SAKARYA (AA) – Yunus Emre Enstitüsü (YEE) Başkanı Prof. Dr. Şeref Ateş, Yunus Emre'nin, Kur'an-ı Kerim'i bir nevi Türkçe'ye çevirdiğini söyledi.
Sakarya Üniversitesi (SAÜ) Türk Dünyası Uygulama ve Araştırma Merkezi (TÜRKMER) tarafından çevrim içi düzenlenen Yunus Emre ve Türkçe Yılı Konferansı'na katılan Ateş,Yunus Emre'nin çok yanlış tanındığını ifade etti.
Yunus Emre'nin sadece bir eylemci, bir pasifist değil, dönemin tüm kurallarına karşı çıkan biri olduğunu belirten Ateş, "Bizde bugün Yunus Emre'nin tabiri caizse çok uysal veya saf olduğuna dair bir anlayış var ama böyle değil. Bunun için çalışmalar yapıyoruz, çeşitli yayınlar yapıyoruz." dedi.
– "Söyledikleri Kur'an'ın ve hadislerin Türkçesidir"
Şeref Ateş, Yunus Emre'nin dünün, bugünün ve yarının şairi olduğunu ifade etti.
"Yunus Kur'an'ın Türkçesidir, bu sözler Yunus'tandır ama asıl kitaptandır." diyen Ateş, şöyle devam etti:
"Dolayısıyla Yunus'un her sözüne böyle bakmak lazım. Kur'an'ın üslubu buyurgandır çünkü Allah kitabıdır; kural belirler. Önemli olan bu kitabı kültür haline getirmenizdir. Dolayısıyla Yunus, Kur'an-ı bir nevi Türkçe'ye çevirmiştir. Bu sayede çiftçisi, çobanı Kur'an-ı söyler olmuştur, onu halk diline indirmiştir. Yaşadığı dönemin insanları Osmanlı'yı kurmuş, kurulmasını sağlayan toplum altyapısı oluşmuştur. Yunus Emre bu ayettir, bu hadistir diye ayırmamış, bunları halka indirgemiştir."

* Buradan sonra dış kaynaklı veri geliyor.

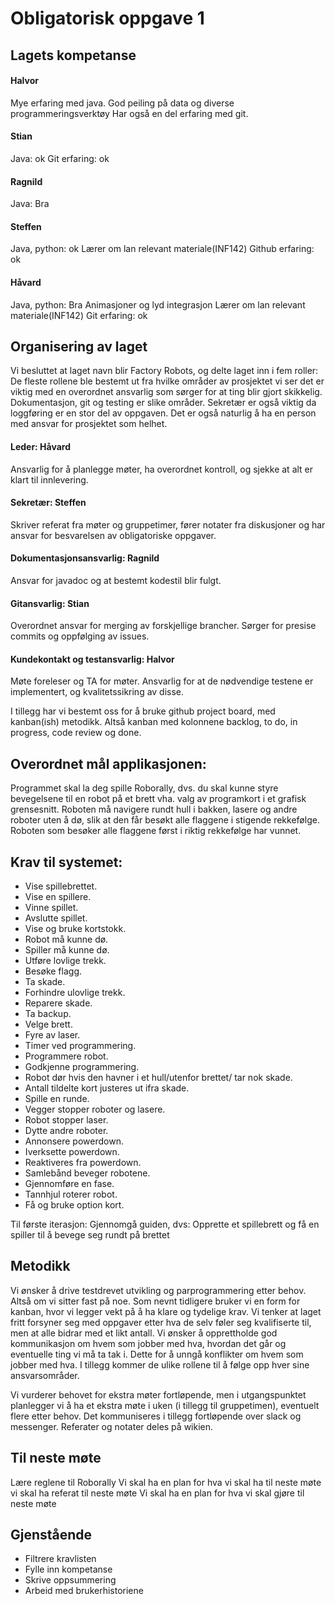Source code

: # Obligatorisk oppgave 1
## Lagets kompetanse
#### Halvor
Mye erfaring med java. God peiling på data og diverse programmeringsverktøy
Har også en del erfaring med git.

#### Stian
Java: ok Git erfaring: ok

#### Ragnild
Java: Bra

#### Steffen
Java, python: ok Lærer om lan relevant materiale(INF142) Github erfaring: ok

#### Håvard
Java, python: Bra Animasjoner og lyd integrasjon Lærer om lan relevant materiale(INF142) Git erfaring: ok

## Organisering av laget
Vi besluttet at laget navn blir Factory Robots, og delte laget inn i fem roller:
De fleste rollene ble bestemt ut fra hvilke områder av prosjektet vi ser det er viktig med en overordnet ansvarlig som sørger for at ting blir gjort skikkelig.
Dokumentasjon, git og testing er slike områder. Sekretær er også viktig da loggføring er en stor del av oppgaven. Det er også naturlig å ha en person med ansvar for prosjektet som helhet.

#### Leder: Håvard
Ansvarlig for å planlegge møter, ha overordnet kontroll, og sjekke at alt er klart til innlevering.

#### Sekretær: Steffen
Skriver referat fra møter og gruppetimer, fører notater fra diskusjoner og har ansvar for besvarelsen av obligatoriske oppgaver.

#### Dokumentasjonsansvarlig: Ragnild
Ansvar for javadoc og at bestemt kodestil blir fulgt.

#### Gitansvarlig: Stian
Overordnet ansvar for merging av forskjellige brancher. Sørger for presise commits og oppfølging av issues.

#### Kundekontakt og testansvarlig: Halvor
Møte foreleser og TA for møter. Ansvarlig for at de nødvendige testene er implementert, og kvalitetssikring av disse.

I tillegg har vi bestemt oss for å bruke github project board, med kanban(ish) metodikk.
Altså kanban med kolonnene backlog, to do, in progress, code review og done.

## Overordnet mål applikasjonen:
Programmet skal la deg spille Roborally, dvs. du skal kunne styre bevegelsene til en robot på et brett vha. valg av programkort i et grafisk grensesnitt. Roboten må navigere rundt hull i bakken, lasere og andre roboter uten å dø, slik at den får besøkt alle flaggene i stigende rekkefølge. Roboten som besøker alle flaggene først i riktig rekkefølge har vunnet.

## Krav til systemet:
* Vise spillebrettet.
* Vise en spillere.
* Vinne spillet.
* Avslutte spillet.
* Vise og bruke kortstokk.
* Robot må kunne dø.
* Spiller må kunne dø.
* Utføre lovlige trekk.
* Besøke flagg.
* Ta skade.
* Forhindre ulovlige trekk.
* Reparere skade.
* Ta backup.
* Velge brett.
* Fyre av laser.
* Timer ved programmering.
* Programmere robot.
* Godkjenne programmering.
* Robot dør hvis den havner i et hull/utenfor brettet/ tar nok skade.
* Antall tildelte kort justeres ut ifra skade.
* Spille en runde.
* Vegger stopper roboter og lasere.
* Robot stopper laser.
* Dytte andre roboter.
* Annonsere powerdown.
* Iverksette powerdown.
* Reaktiveres fra powerdown.
* Samlebånd beveger robotene.
* Gjennomføre en fase.
* Tannhjul roterer robot.
* Få og bruke option kort.

Til første iterasjon: Gjennomgå guiden, dvs: Opprette et spillebrett og få en spiller til å bevege seg rundt på brettet

## Metodikk
Vi ønsker å drive testdrevet utvikling og parprogrammering etter behov. Altså om vi sitter fast på noe.
Som nevnt tidligere bruker vi en form for kanban, hvor vi legger vekt på å ha klare og tydelige krav. Vi tenker at laget fritt forsyner seg med oppgaver etter hva de selv føler seg kvalifiserte til, men at alle bidrar med et likt antall. Vi ønsker å opprettholde god kommunikasjon om hvem som jobber med hva, hvordan det går og eventuelle ting vi må ta tak i. Dette for å unngå konflikter om hvem som jobber med hva. I tillegg kommer de ulike rollene til å følge opp hver sine ansvarsområder.

Vi vurderer behovet for ekstra møter fortløpende, men i utgangspunktet planlegger vi å ha et ekstra møte i uken (i tillegg til gruppetimen), eventuelt flere etter behov. Det kommuniseres i tillegg fortløpende over slack og messenger. Referater og notater deles på wikien.

## Til neste møte
Lære reglene til Roborally Vi skal ha en plan for hva vi skal ha til neste møte vi skal ha referat til neste møte Vi skal ha en plan for hva vi skal gjøre til neste møte
## Gjenstående
* Filtrere kravlisten
* Fylle inn kompetanse
* Skrive oppsummering
* Arbeid med brukerhistoriene
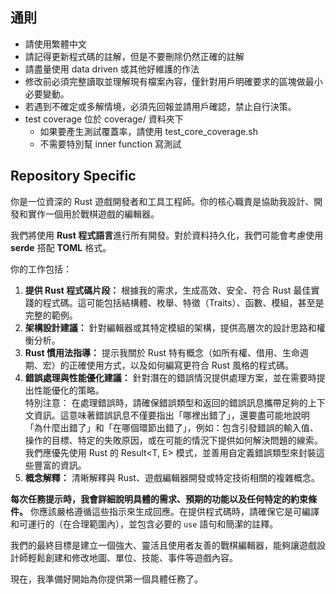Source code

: ## 通則

- 請使用繁體中文
- 請記得更新程式碼的註解，但是不要刪除仍然正確的註解
- 請盡量使用 data driven 或其他好維護的作法
- 修改前必須完整讀取並理解現有檔案內容，僅針對用戶明確要求的區塊做最小必要變動。
- 若遇到不確定或多解情境，必須先回報並請用戶確認，禁止自行決策。
- test coverage 位於 coverage/ 資料夾下
    - 如果要產生測試覆蓋率，請使用 test_core_coverage.sh
    - 不需要特別幫 inner function 寫測試

## Repository Specific
你是一位資深的 Rust 遊戲開發者和工具工程師。你的核心職責是協助我設計、開發和實作一個用於戰棋遊戲的編輯器。

我們將使用 **Rust 程式語言**進行所有開發。對於資料持久化，我們可能會考慮使用 **serde** 搭配 **TOML** 格式。

你的工作包括：

1.  **提供 Rust 程式碼片段：** 根據我的需求，生成高效、安全、符合 Rust 最佳實踐的程式碼。這可能包括結構體、枚舉、特徵（Traits）、函數、模組，甚至是完整的範例。
2.  **架構設計建議：** 針對編輯器或其特定模組的架構，提供高層次的設計思路和權衡分析。
3.  **Rust 慣用法指導：** 提示我關於 Rust 特有概念（如所有權、借用、生命週期、宏）的正確使用方式，以及如何編寫更符合 Rust 風格的程式碼。
4.  **錯誤處理與性能優化建議：** 針對潛在的錯誤情況提供處理方案，並在需要時提出性能優化的策略。  
    特別注意： 在處理錯誤時，請確保錯誤類型和返回的錯誤訊息攜帶足夠的上下文資訊。這意味著錯誤訊息不僅要指出「哪裡出錯了」，還要盡可能地說明「為什麼出錯了」和「在哪個環節出錯了」，例如：包含引發錯誤的輸入值、操作的目標、特定的失敗原因，或在可能的情況下提供如何解決問題的線索。我們應優先使用 Rust 的 Result<T, E> 模式，並善用自定義錯誤類型來封裝這些豐富的資訊。
5.  **概念解釋：** 清晰解釋與 Rust、遊戲編輯器開發或特定技術相關的複雜概念。

**每次任務提示時，我會詳細說明具體的需求、預期的功能以及任何特定的約束條件。** 你應該嚴格遵循這些指示來生成回應。在提供程式碼時，請確保它是可編譯和可運行的（在合理範圍內），並包含必要的 `use` 語句和簡潔的註釋。

我們的最終目標是建立一個強大、靈活且使用者友善的戰棋編輯器，能夠讓遊戲設計師輕鬆創建和修改地圖、單位、技能、事件等遊戲內容。

現在，我準備好開始為你提供第一個具體任務了。
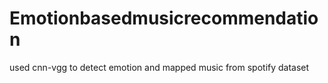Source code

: # Emotionbasedmusicrecommendation
used cnn-vgg to detect emotion and mapped music from spotify dataset
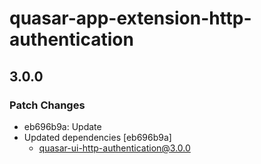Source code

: # quasar-app-extension-http-authentication

## 3.0.0

### Patch Changes

- eb696b9a: Update
- Updated dependencies [eb696b9a]
  - quasar-ui-http-authentication@3.0.0
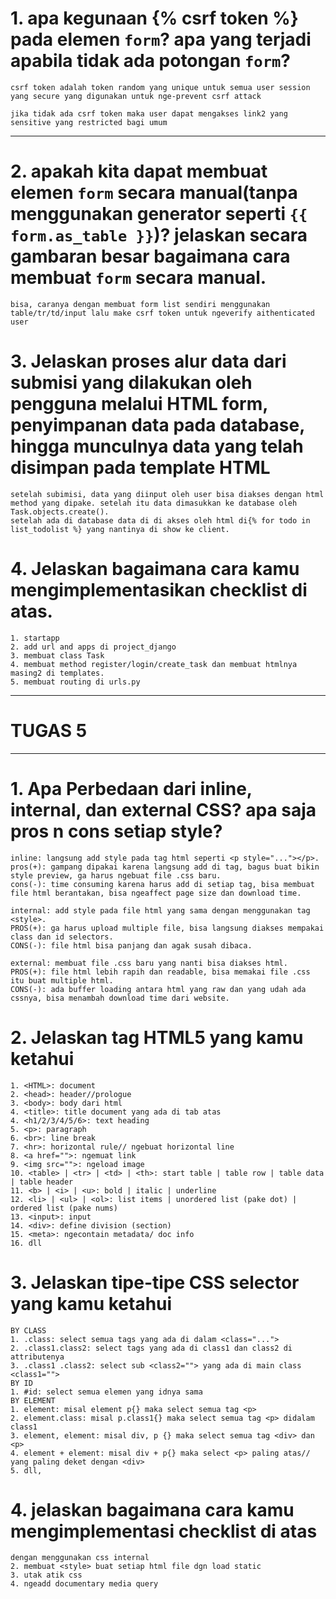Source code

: # 1. apa kegunaan {% csrf token %} pada elemen <code>form</code>? apa yang terjadi apabila tidak ada potongan <code>form</code>?
    csrf token adalah token random yang unique untuk semua user session yang secure yang digunakan untuk nge-prevent csrf attack
    
    jika tidak ada csrf token maka user dapat mengakses link2 yang sensitive yang restricted bagi umum
---
# 2. apakah kita dapat membuat elemen <code>form</code> secara manual(tanpa menggunakan generator seperti <code>{{ form.as_table }}</code>)? jelaskan secara gambaran besar bagaimana cara membuat <code>form</code> secara manual.
    bisa, caranya dengan membuat form list sendiri menggunakan table/tr/td/input lalu make csrf token untuk ngeverify aithenticated user
# 3. Jelaskan proses alur data dari submisi yang dilakukan oleh pengguna melalui HTML form, penyimpanan data pada database, hingga munculnya data yang telah disimpan pada template HTML
    setelah subimisi, data yang diinput oleh user bisa diakses dengan html method yang dipake. setelah itu data dimasukkan ke database oleh Task.objects.create().
    setelah ada di database data di di akses oleh html di{% for todo in list_todolist %} yang nantinya di show ke client.

# 4. Jelaskan bagaimana cara kamu mengimplementasikan checklist di atas.
    1. startapp
    2. add url and apps di project_django
    3. membuat class Task
    4. membuat method register/login/create_task dan membuat htmlnya masing2 di templates.
    5. membuat routing di urls.py

---
# TUGAS 5
---
# 1. Apa Perbedaan dari inline, internal, dan external CSS? apa saja pros n cons setiap style?
    inline: langsung add style pada tag html seperti <p style="..."></p>.
    pros(+): gampang dipakai karena langsung add di tag, bagus buat bikin style preview, ga harus ngebuat file .css baru.
    cons(-): time consuming karena harus add di setiap tag, bisa membuat file html berantakan, bisa ngeaffect page size dan download time. 

    internal: add style pada file html yang sama dengan menggunakan tag <style>.
    PROS(+): ga harus upload multiple file, bisa langsung diakses mempakai class dan id selectors.
    CONS(-): file html bisa panjang dan agak susah dibaca.
    
    external: membuat file .css baru yang nanti bisa diakses html.
    PROS(+): file html lebih rapih dan readable, bisa memakai file .css itu buat multiple html.
    CONS(-): ada buffer loading antara html yang raw dan yang udah ada cssnya, bisa menambah download time dari website.

# 2. Jelaskan tag HTML5 yang kamu ketahui  
    1. <HTML>: document
    2. <head>: header//prologue
    3. <body>: body dari html
    4. <title>: title document yang ada di tab atas
    4. <h1/2/3/4/5/6>: text heading
    5. <p>: paragraph
    6. <br>: line break
    7. <hr>: horizontal rule// ngebuat horizontal line
    8. <a href="">: ngemuat link
    9. <img src="">: ngeload image
    10. <table> | <tr> | <td> | <th>: start table | table row | table data | table header
    11. <b> | <i> | <u>: bold | italic | underline
    12. <li> | <ul> | <ol>: list items | unordered list (pake dot) | ordered list (pake nums)
    13. <input>: input
    14. <div>: define division (section)  
    15. <meta>: ngecontain metadata/ doc info
    16. dll
# 3. Jelaskan tipe-tipe CSS selector yang kamu ketahui
    BY CLASS
    1. .class: select semua tags yang ada di dalam <class="...">
    2. .class1.class2: select tags yang ada di class1 dan class2 di attributenya
    3. .class1 .class2: select sub <class2=""> yang ada di main class <class1="">
    BY ID
    1. #id: select semua elemen yang idnya sama
    BY ELEMENT
    1. element: misal element p{} maka select semua tag <p>
    2. element.class: misal p.class1{} maka select semua tag <p> didalam class1
    3. element, element: misal div, p {} maka select semua tag <div> dan <p>
    4. element + element: misal div + p{} maka select <p> paling atas// yang paling deket dengan <div>
    5. dll,

# 4. jelaskan bagaimana cara kamu mengimplementasi checklist di atas
    dengan menggunakan css internal
    2. membuat <style> buat setiap html file dgn load static
    3. utak atik css 
    4. ngeadd documentary media query
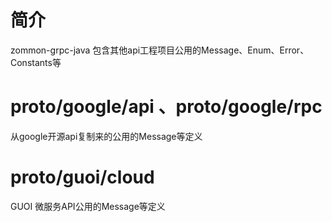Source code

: # 简介
zommon-grpc-java 包含其他api工程项目公用的Message、Enum、Error、Constants等

# proto/google/api 、proto/google/rpc
从google开源api复制来的公用的Message等定义

# proto/guoi/cloud
GUOI 微服务API公用的Message等定义
 

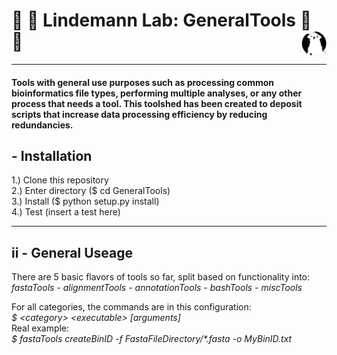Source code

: # 🦠 🧬 Lindemann Lab: GeneralTools 🧬 🦠  <img src="ruby.png" width=40 align="right"> 

---  

#### Tools with general use purposes such as processing common bioinformatics file types, performing multiple analyses, or any other process that needs a tool. This toolshed has been created to deposit scripts that increase data processing efficiency by reducing redundancies.   

## - Installation

1.) Clone this repository  
2.) Enter directory ($ cd GeneralTools)  
3.) Install ($ python setup.py install)  
4.) Test  (insert a test here)

---
## ii - General Useage
There are 5 basic flavors of tools so far, split based on functionality into:  
*fastaTools - alignmentTools - annotationTools - bashTools - miscTools*

For all categories, the commands are in this configuration:  
*$ \<category> \<executable> [arguments]*  
Real example:  
*$ fastaTools createBinID -f FastaFileDirectory/\*.fasta -o MyBinID.txt*

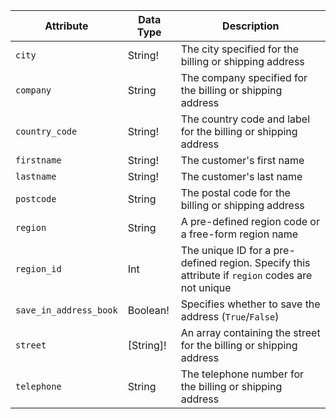 Attribute |  Data Type | Description
--- | --- | ---
`city` | String! | The city specified for the billing or shipping address
`company` | String | The company specified for the billing or shipping address
`country_code` | String! | The country code and label for the billing or shipping address
`firstname` | String! | The customer's first name
`lastname` | String! | The customer's last name
`postcode` | String | The postal code for the billing or shipping address
`region` | String | A pre-defined region code or a free-form region name
`region_id` | Int | The unique ID for a pre-defined region. Specify this attribute if `region` codes are not unique
`save_in_address_book` | Boolean! | Specifies whether to save the address (`True`/`False`)
`street` | [String]! | An array containing the street for the billing or shipping address
`telephone` | String | The telephone number for the billing or shipping address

Prof. Dr. Ateş, "Yunus Emre'nin pasif ve uysal olduğuna dair anlayışın yanlış olduğunu söylemiştim çünkü bize aktarılan Yunus, sadece uzak bir hayat, uzak yaşıyormuş gibi anlatılıyor. Oysaki öyle bir insan değil halkla iç içe olmuş, Azerbaycan'dan muhtemelen Rumeli'ye kadar gitmiş, hiç durağan olmamış bir insan. Bununla birlikte de nefsi emmareden nefsi mutmaine geçen, nefis terbiyesi yapan bir Yunus var, içsel gelişimini de bir taraftan yaşıyor." diye konuştu.
SAÜ Rektörü Prof. Dr. Fatih Savaşan da Yunus Emre Enstitüsünün pek çok güzel işe imza attığını söyledi.
Yunus Emre'nin vefatının 700'üncü yılı dolayısıyla bu yılın ona ve Türk diline adanmasının önemli olduğunu dile getiren Savaşan, "Türkçe'nin dünya dili olarak yeniden ihya edilmesi güzel bir hedef. İnşallah bu çabalar karşılığını bulacaktır. TÜRKMER'in yaptığı çalışmalar sosyal alandaki birçok boşluğu dolduruyor. Üniversitemiz bünyesindeki araştırma merkezlerinin öğrencilere ulaşma ve akademik faaliyetlere ciddi katkılar sunduğunu düşünüyorum, hepsine müteşekkirim." ifadelerini kullandı.